Monday, July 14, 2008
Five days on Bustins
Foxes in the woodlot, fairy houses in the forest, fireflies flickering among the roadside shrubbery, furious itches from the angelic-looking but devilish white-mantled brown-tailed moths, sunsets, sunrises, a few rounds of Spite & Malice with a couple of island matriarchs—in short, a week like any other on Bustins Island. Not perfect—my back went out the night before I left—but rich. Bustins is like a crossword puzzle that I keep scratching away at: figuring out who's related to whom (and just about everyone is related to everyone else) and how, patching together the island history, filling in the holes with gossip and hearsay. This year the island was still buzzing about the fire that took one of the cottages down to ash in about an hour last year. A wedding party had been staying there, and the bride and groom lost everything. The next day, relatives sifting through the rubble discovered the couple's wedding bands, a miracle recorded in the local newspaper:
So, for one couple the fire added a spark of drama to their love story. But for another, the fire felled the charred timbers of a failing marriage. According to one account, J, who was on the mainland the night of the fire, returned to the island to make sure his wife T was safe. He discovered her not at home but in the bed of D. T and D have now fled, leaving a good deal of whispering in their wake. I'll miss T, a warm and friendly soul ...
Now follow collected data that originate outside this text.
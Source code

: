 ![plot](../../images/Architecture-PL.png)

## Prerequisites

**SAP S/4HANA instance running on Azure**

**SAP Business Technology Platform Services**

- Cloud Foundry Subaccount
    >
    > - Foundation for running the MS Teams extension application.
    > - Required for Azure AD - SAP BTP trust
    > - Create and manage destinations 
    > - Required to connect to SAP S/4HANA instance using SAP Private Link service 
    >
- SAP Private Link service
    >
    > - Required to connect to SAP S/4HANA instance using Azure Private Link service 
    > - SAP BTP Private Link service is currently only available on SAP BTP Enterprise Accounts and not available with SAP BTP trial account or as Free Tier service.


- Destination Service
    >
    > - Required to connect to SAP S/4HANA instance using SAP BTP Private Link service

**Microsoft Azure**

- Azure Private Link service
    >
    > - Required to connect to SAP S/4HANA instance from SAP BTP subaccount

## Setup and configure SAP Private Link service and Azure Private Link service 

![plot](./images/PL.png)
What surprises me is not that people know everyone else's business on an island with just 100 or so resident families but that not everyone knows everyone else. There are times when a bit of head-scratching and brain-storming are required when an old codger spins a yarn: "You remember him. He's the one who had the cottage on Rum Row before he bought the ..."
Another thing—not so surprising—is that you begin to notice that although people talk about the island as though it were a utopian community, held together by love and happy memories, in fact there is deep and hurtful strife at every turn of the road. So there's a weird mismatch between the walk and the talk. But for us, still considered newbies after 11 years of renting, the island is a delight. Each year I buy another placemat or two, hand-drawn maps of the cottages with dates and owners' names, in hopes of mastering the history and the lore during the winter months away. And each year I go back for more.